» **Exercise brief**
Find the lines below holding the word "textcolor" and copy each of them.

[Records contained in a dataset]
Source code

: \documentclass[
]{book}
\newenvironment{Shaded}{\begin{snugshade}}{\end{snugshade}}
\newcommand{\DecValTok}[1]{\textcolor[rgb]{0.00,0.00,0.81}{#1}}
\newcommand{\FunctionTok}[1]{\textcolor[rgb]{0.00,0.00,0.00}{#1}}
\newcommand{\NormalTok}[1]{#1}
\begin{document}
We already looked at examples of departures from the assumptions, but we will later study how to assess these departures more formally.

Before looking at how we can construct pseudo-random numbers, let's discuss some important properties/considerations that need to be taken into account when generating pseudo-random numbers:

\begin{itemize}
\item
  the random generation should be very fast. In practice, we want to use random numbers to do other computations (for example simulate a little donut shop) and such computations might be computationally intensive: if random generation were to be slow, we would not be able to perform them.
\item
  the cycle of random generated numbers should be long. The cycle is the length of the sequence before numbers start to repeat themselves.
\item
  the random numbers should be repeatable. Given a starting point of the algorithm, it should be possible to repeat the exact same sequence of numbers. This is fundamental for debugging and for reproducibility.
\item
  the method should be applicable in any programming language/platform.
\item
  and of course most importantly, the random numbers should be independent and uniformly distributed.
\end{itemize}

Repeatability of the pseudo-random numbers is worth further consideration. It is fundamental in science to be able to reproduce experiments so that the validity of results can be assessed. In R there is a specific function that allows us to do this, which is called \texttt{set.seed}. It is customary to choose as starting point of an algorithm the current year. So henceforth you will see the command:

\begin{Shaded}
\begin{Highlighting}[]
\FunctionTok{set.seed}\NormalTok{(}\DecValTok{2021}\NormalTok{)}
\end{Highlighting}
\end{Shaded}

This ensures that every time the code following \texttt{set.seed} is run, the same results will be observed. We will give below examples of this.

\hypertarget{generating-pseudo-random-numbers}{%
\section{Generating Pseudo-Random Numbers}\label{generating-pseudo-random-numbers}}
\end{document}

--

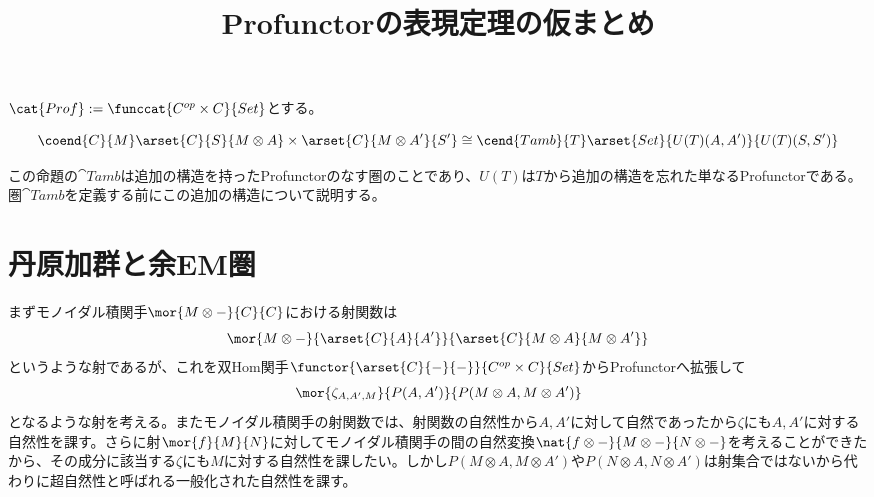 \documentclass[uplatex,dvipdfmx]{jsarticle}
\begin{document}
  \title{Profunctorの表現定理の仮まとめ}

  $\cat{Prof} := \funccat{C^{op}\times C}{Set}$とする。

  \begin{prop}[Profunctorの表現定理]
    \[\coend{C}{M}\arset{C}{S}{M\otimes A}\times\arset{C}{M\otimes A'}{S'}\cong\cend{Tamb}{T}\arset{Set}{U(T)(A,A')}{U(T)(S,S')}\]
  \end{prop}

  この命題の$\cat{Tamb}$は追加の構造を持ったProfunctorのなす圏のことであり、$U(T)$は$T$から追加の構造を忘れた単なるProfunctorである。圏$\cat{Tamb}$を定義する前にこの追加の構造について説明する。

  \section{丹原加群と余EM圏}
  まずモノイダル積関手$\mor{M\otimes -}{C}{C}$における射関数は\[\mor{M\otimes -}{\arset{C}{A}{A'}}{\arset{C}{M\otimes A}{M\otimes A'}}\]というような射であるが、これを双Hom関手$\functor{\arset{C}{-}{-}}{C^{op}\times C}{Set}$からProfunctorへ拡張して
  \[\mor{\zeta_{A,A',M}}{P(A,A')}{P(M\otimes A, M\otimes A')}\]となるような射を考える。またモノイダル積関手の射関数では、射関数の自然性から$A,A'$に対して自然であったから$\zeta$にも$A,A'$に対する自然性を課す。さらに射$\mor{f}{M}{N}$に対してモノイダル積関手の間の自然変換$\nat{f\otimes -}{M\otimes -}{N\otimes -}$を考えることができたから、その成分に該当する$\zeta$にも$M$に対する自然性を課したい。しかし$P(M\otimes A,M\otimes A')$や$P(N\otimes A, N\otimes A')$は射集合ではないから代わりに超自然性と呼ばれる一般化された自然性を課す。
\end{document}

» **Exercise result**
\newcommand{\DecValTok}[1]{\textcolor[rgb]{0.00,0.00,0.81}{#1}}
\newcommand{\FunctionTok}[1]{\textcolor[rgb]{0.00,0.00,0.00}{#1}}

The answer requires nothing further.